**** GIVEN ENTRIES

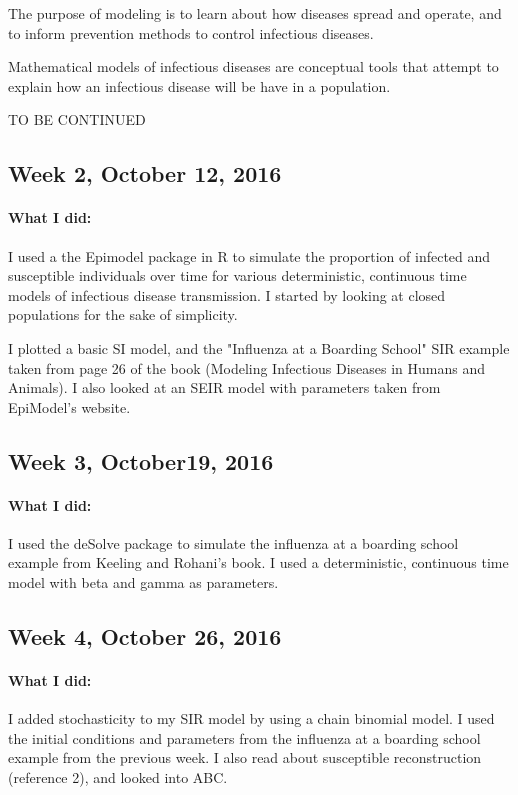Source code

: \documentclass{article}
\begin{document}
The purpose of modeling is to learn about how diseases spread and operate, and to inform prevention methods to control infectious diseases. 

Mathematical models of infectious diseases are conceptual tools that attempt to explain how an infectious disease will be have in a population. 

TO BE CONTINUED

\subsection{Week 2, October 12, 2016}

\paragraph{What I did:}

I used a the Epimodel package in R to simulate the proportion of infected and susceptible individuals over time for various deterministic, continuous time models of infectious disease transmission. I started by looking at closed populations for the sake of simplicity. 

I plotted a basic SI model, and the "Influenza at a Boarding School" SIR example taken from page 26 of the book (Modeling Infectious Diseases in Humans and Animals). I also looked at an SEIR model with parameters taken from EpiModel's website. 

\subsection{Week 3, October19, 2016}

    \paragraph{What I did:}
    I used the deSolve package to simulate the influenza at a boarding school example from Keeling and Rohani's book. I used a deterministic, continuous time model with beta and gamma as parameters. 

\subsection{Week 4, October 26, 2016}
	
	\paragraph{What I did:}
	I added stochasticity to my SIR model by using a chain binomial model. I used the initial conditions and parameters from the influenza at a boarding school example from the previous week. I also read about susceptible reconstruction (reference 2), and looked into ABC. 
\end{document}
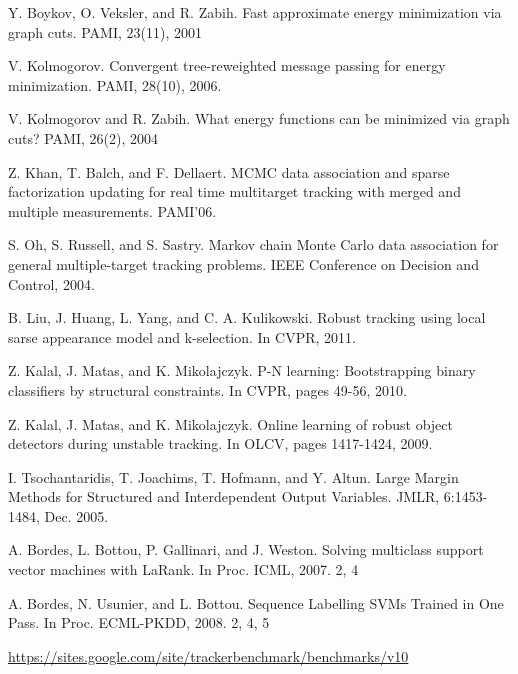 \documentclass{acm_proc_article-sp}
\begin{document}
\begin{thebibliography}{99}
Y. Boykov, O. Veksler, and R. Zabih. Fast approximate energy minimization via graph cuts. PAMI, 23(11), 2001

V. Kolmogorov. Convergent tree-reweighted message passing for energy minimization. PAMI, 28(10), 2006.

V. Kolmogorov and R. Zabih. What energy functions can be minimized via graph cuts? PAMI, 26(2), 2004

Z. Khan, T. Balch, and F. Dellaert. MCMC data association and sparse factorization updating for real time multitarget tracking with merged and multiple measurements. PAMI'06.

S. Oh, S. Russell, and S. Sastry. Markov chain Monte Carlo data association for general multiple-target tracking problems. IEEE Conference on Decision and Control, 2004.

B. Liu, J. Huang, L. Yang, and C. A. Kulikowski. Robust tracking using local sarse appearance model and k-selection. In CVPR, 2011.

Z. Kalal, J. Matas, and K. Mikolajczyk. P-N learning: Bootstrapping binary classifiers by structural constraints. In CVPR, pages 49-56, 2010.

Z. Kalal, J. Matas, and K. Mikolajczyk. Online learning of robust object detectors during unstable tracking. In OLCV, pages 1417-1424, 2009.

I. Tsochantaridis, T. Joachims, T. Hofmann, and Y. Altun. Large Margin Methods for Structured and Interdependent Output Variables. JMLR, 6:1453-1484, Dec. 2005.

A. Bordes, L. Bottou, P. Gallinari, and J. Weston. Solving multiclass support vector machines with LaRank. In Proc. ICML, 2007. 2, 4

A. Bordes, N. Usunier, and L. Bottou. Sequence Labelling SVMs Trained in One Pass. In Proc. ECML-PKDD, 2008. 2, 4, 5

\url{https://sites.google.com/site/trackerbenchmark/benchmarks/v10}

\end{thebibliography}
\end{document}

********

= PROBLEM STATEMENT =
From the first line to the last, retype the data exactly, without images.

= REPLY =
Source code

: \documentclass{article}
\begin{document}
The purpose of modeling is to learn about how diseases spread and operate, and to inform prevention methods to control infectious diseases. 

Mathematical models of infectious diseases are conceptual tools that attempt to explain how an infectious disease will be have in a population. 

TO BE CONTINUED

\subsection{Week 2, October 12, 2016}

\paragraph{What I did:}

I used a the Epimodel package in R to simulate the proportion of infected and susceptible individuals over time for various deterministic, continuous time models of infectious disease transmission. I started by looking at closed populations for the sake of simplicity. 

I plotted a basic SI model, and the "Influenza at a Boarding School" SIR example taken from page 26 of the book (Modeling Infectious Diseases in Humans and Animals). I also looked at an SEIR model with parameters taken from EpiModel's website. 

\subsection{Week 3, October19, 2016}

    \paragraph{What I did:}
    I used the deSolve package to simulate the influenza at a boarding school example from Keeling and Rohani's book. I used a deterministic, continuous time model with beta and gamma as parameters. 

\subsection{Week 4, October 26, 2016}
	
	\paragraph{What I did:}
	I added stochasticity to my SIR model by using a chain binomial model. I used the initial conditions and parameters from the influenza at a boarding school example from the previous week. I also read about susceptible reconstruction (reference 2), and looked into ABC. 
\end{document}
 \documentclass{acm_proc_article-sp}
\begin{document}
\begin{thebibliography}{99}
Y. Boykov, O. Veksler, and R. Zabih. Fast approximate energy minimization via graph cuts. PAMI, 23(11), 2001

V. Kolmogorov. Convergent tree-reweighted message passing for energy minimization. PAMI, 28(10), 2006.

V. Kolmogorov and R. Zabih. What energy functions can be minimized via graph cuts? PAMI, 26(2), 2004

Z. Khan, T. Balch, and F. Dellaert. MCMC data association and sparse factorization updating for real time multitarget tracking with merged and multiple measurements. PAMI'06.

S. Oh, S. Russell, and S. Sastry. Markov chain Monte Carlo data association for general multiple-target tracking problems. IEEE Conference on Decision and Control, 2004.

B. Liu, J. Huang, L. Yang, and C. A. Kulikowski. Robust tracking using local sarse appearance model and k-selection. In CVPR, 2011.

Z. Kalal, J. Matas, and K. Mikolajczyk. P-N learning: Bootstrapping binary classifiers by structural constraints. In CVPR, pages 49-56, 2010.

Z. Kalal, J. Matas, and K. Mikolajczyk. Online learning of robust object detectors during unstable tracking. In OLCV, pages 1417-1424, 2009.

I. Tsochantaridis, T. Joachims, T. Hofmann, and Y. Altun. Large Margin Methods for Structured and Interdependent Output Variables. JMLR, 6:1453-1484, Dec. 2005.

A. Bordes, L. Bottou, P. Gallinari, and J. Weston. Solving multiclass support vector machines with LaRank. In Proc. ICML, 2007. 2, 4

A. Bordes, N. Usunier, and L. Bottou. Sequence Labelling SVMs Trained in One Pass. In Proc. ECML-PKDD, 2008. 2, 4, 5

\url{https://sites.google.com/site/trackerbenchmark/benchmarks/v10}

\end{thebibliography}
\end{document}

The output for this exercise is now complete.